Posted October 12, 2012

Temple Hospital staff makes a special moment possible

Courtesy Temple University Hospital
Ike Johnstone, center, arrives at Lincoln Financial Field with TUH Physical Medicine and Rehabilitation physician Dr. Rick Nissley, left, and Keystone Quality Transport Supervisor Lenny Hill.

When retired Temple Police Commander Ike Johnstone found out that his son, Lance, was chosen to be inducted into the Temple University Athletics Hall of Fame, he was ecstatic. He learned that Lance would be honored at an induction ceremony at Lincoln Financial Field before Temple’s BIG EAST matchup with the University of South Florida — and at Homecoming, to boot.

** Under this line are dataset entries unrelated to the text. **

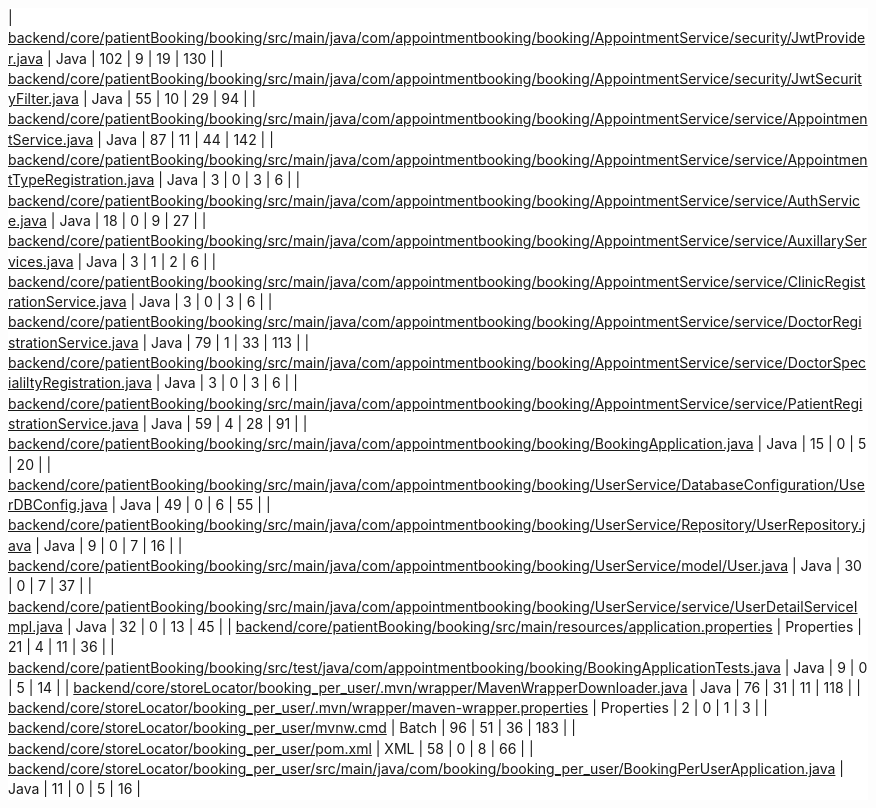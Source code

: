 | [backend/core/patientBooking/booking/src/main/java/com/appointmentbooking/booking/AppointmentService/security/JwtProvider.java](/backend/core/patientBooking/booking/src/main/java/com/appointmentbooking/booking/AppointmentService/security/JwtProvider.java) | Java | 102 | 9 | 19 | 130 |
| [backend/core/patientBooking/booking/src/main/java/com/appointmentbooking/booking/AppointmentService/security/JwtSecurityFilter.java](/backend/core/patientBooking/booking/src/main/java/com/appointmentbooking/booking/AppointmentService/security/JwtSecurityFilter.java) | Java | 55 | 10 | 29 | 94 |
| [backend/core/patientBooking/booking/src/main/java/com/appointmentbooking/booking/AppointmentService/service/AppointmentService.java](/backend/core/patientBooking/booking/src/main/java/com/appointmentbooking/booking/AppointmentService/service/AppointmentService.java) | Java | 87 | 11 | 44 | 142 |
| [backend/core/patientBooking/booking/src/main/java/com/appointmentbooking/booking/AppointmentService/service/AppointmentTypeRegistration.java](/backend/core/patientBooking/booking/src/main/java/com/appointmentbooking/booking/AppointmentService/service/AppointmentTypeRegistration.java) | Java | 3 | 0 | 3 | 6 |
| [backend/core/patientBooking/booking/src/main/java/com/appointmentbooking/booking/AppointmentService/service/AuthService.java](/backend/core/patientBooking/booking/src/main/java/com/appointmentbooking/booking/AppointmentService/service/AuthService.java) | Java | 18 | 0 | 9 | 27 |
| [backend/core/patientBooking/booking/src/main/java/com/appointmentbooking/booking/AppointmentService/service/AuxillaryServices.java](/backend/core/patientBooking/booking/src/main/java/com/appointmentbooking/booking/AppointmentService/service/AuxillaryServices.java) | Java | 3 | 1 | 2 | 6 |
| [backend/core/patientBooking/booking/src/main/java/com/appointmentbooking/booking/AppointmentService/service/ClinicRegistrationService.java](/backend/core/patientBooking/booking/src/main/java/com/appointmentbooking/booking/AppointmentService/service/ClinicRegistrationService.java) | Java | 3 | 0 | 3 | 6 |
| [backend/core/patientBooking/booking/src/main/java/com/appointmentbooking/booking/AppointmentService/service/DoctorRegistrationService.java](/backend/core/patientBooking/booking/src/main/java/com/appointmentbooking/booking/AppointmentService/service/DoctorRegistrationService.java) | Java | 79 | 1 | 33 | 113 |
| [backend/core/patientBooking/booking/src/main/java/com/appointmentbooking/booking/AppointmentService/service/DoctorSpecialiltyRegistration.java](/backend/core/patientBooking/booking/src/main/java/com/appointmentbooking/booking/AppointmentService/service/DoctorSpecialiltyRegistration.java) | Java | 3 | 0 | 3 | 6 |
| [backend/core/patientBooking/booking/src/main/java/com/appointmentbooking/booking/AppointmentService/service/PatientRegistrationService.java](/backend/core/patientBooking/booking/src/main/java/com/appointmentbooking/booking/AppointmentService/service/PatientRegistrationService.java) | Java | 59 | 4 | 28 | 91 |
| [backend/core/patientBooking/booking/src/main/java/com/appointmentbooking/booking/BookingApplication.java](/backend/core/patientBooking/booking/src/main/java/com/appointmentbooking/booking/BookingApplication.java) | Java | 15 | 0 | 5 | 20 |
| [backend/core/patientBooking/booking/src/main/java/com/appointmentbooking/booking/UserService/DatabaseConfiguration/UserDBConfig.java](/backend/core/patientBooking/booking/src/main/java/com/appointmentbooking/booking/UserService/DatabaseConfiguration/UserDBConfig.java) | Java | 49 | 0 | 6 | 55 |
| [backend/core/patientBooking/booking/src/main/java/com/appointmentbooking/booking/UserService/Repository/UserRepository.java](/backend/core/patientBooking/booking/src/main/java/com/appointmentbooking/booking/UserService/Repository/UserRepository.java) | Java | 9 | 0 | 7 | 16 |
| [backend/core/patientBooking/booking/src/main/java/com/appointmentbooking/booking/UserService/model/User.java](/backend/core/patientBooking/booking/src/main/java/com/appointmentbooking/booking/UserService/model/User.java) | Java | 30 | 0 | 7 | 37 |
| [backend/core/patientBooking/booking/src/main/java/com/appointmentbooking/booking/UserService/service/UserDetailServiceImpl.java](/backend/core/patientBooking/booking/src/main/java/com/appointmentbooking/booking/UserService/service/UserDetailServiceImpl.java) | Java | 32 | 0 | 13 | 45 |
| [backend/core/patientBooking/booking/src/main/resources/application.properties](/backend/core/patientBooking/booking/src/main/resources/application.properties) | Properties | 21 | 4 | 11 | 36 |
| [backend/core/patientBooking/booking/src/test/java/com/appointmentbooking/booking/BookingApplicationTests.java](/backend/core/patientBooking/booking/src/test/java/com/appointmentbooking/booking/BookingApplicationTests.java) | Java | 9 | 0 | 5 | 14 |
| [backend/core/storeLocator/booking_per_user/.mvn/wrapper/MavenWrapperDownloader.java](/backend/core/storeLocator/booking_per_user/.mvn/wrapper/MavenWrapperDownloader.java) | Java | 76 | 31 | 11 | 118 |
| [backend/core/storeLocator/booking_per_user/.mvn/wrapper/maven-wrapper.properties](/backend/core/storeLocator/booking_per_user/.mvn/wrapper/maven-wrapper.properties) | Properties | 2 | 0 | 1 | 3 |
| [backend/core/storeLocator/booking_per_user/mvnw.cmd](/backend/core/storeLocator/booking_per_user/mvnw.cmd) | Batch | 96 | 51 | 36 | 183 |
| [backend/core/storeLocator/booking_per_user/pom.xml](/backend/core/storeLocator/booking_per_user/pom.xml) | XML | 58 | 0 | 8 | 66 |
| [backend/core/storeLocator/booking_per_user/src/main/java/com/booking/booking_per_user/BookingPerUserApplication.java](/backend/core/storeLocator/booking_per_user/src/main/java/com/booking/booking_per_user/BookingPerUserApplication.java) | Java | 11 | 0 | 5 | 16 |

Johnstone has good reason to be proud of Lance, who is one of the top defensive players in Temple University football history, still owns the record for solo tackles in a career with 288, ranks second in the school record book with 429 total tackles and went on to play professionally for six years with the Oakland Raiders and five years with the Minnesota Vikings.

A few weeks before the big day, though, Ike Johnstone was admitted to Temple University Hospital for an infection.

“I was so depressed that I wouldn’t be able to be there with my son and family on such an important day,” said Johnstone.

But Johnstone was under the care of Dr. T. Sloane Guy, chief of Cardiothoracic Surgery at Temple University Hospital (TUH), who understood how important the event was to Ike and his family.

“Dr. Guy is a former football player himself, and I think we developed a special rapport,” said Johnstone. “I could tell during our conversations that he made up his mind that he was going to make it happen — and that gave me great hope.”

Guy did indeed make it happen, by spearheading a multidisciplinary effort among TUH staff to see if Johnstone could safely attend Lance’s induction ceremony with his family and, if so, to make the arrangements for safe transport to and from Lincoln Financial Field.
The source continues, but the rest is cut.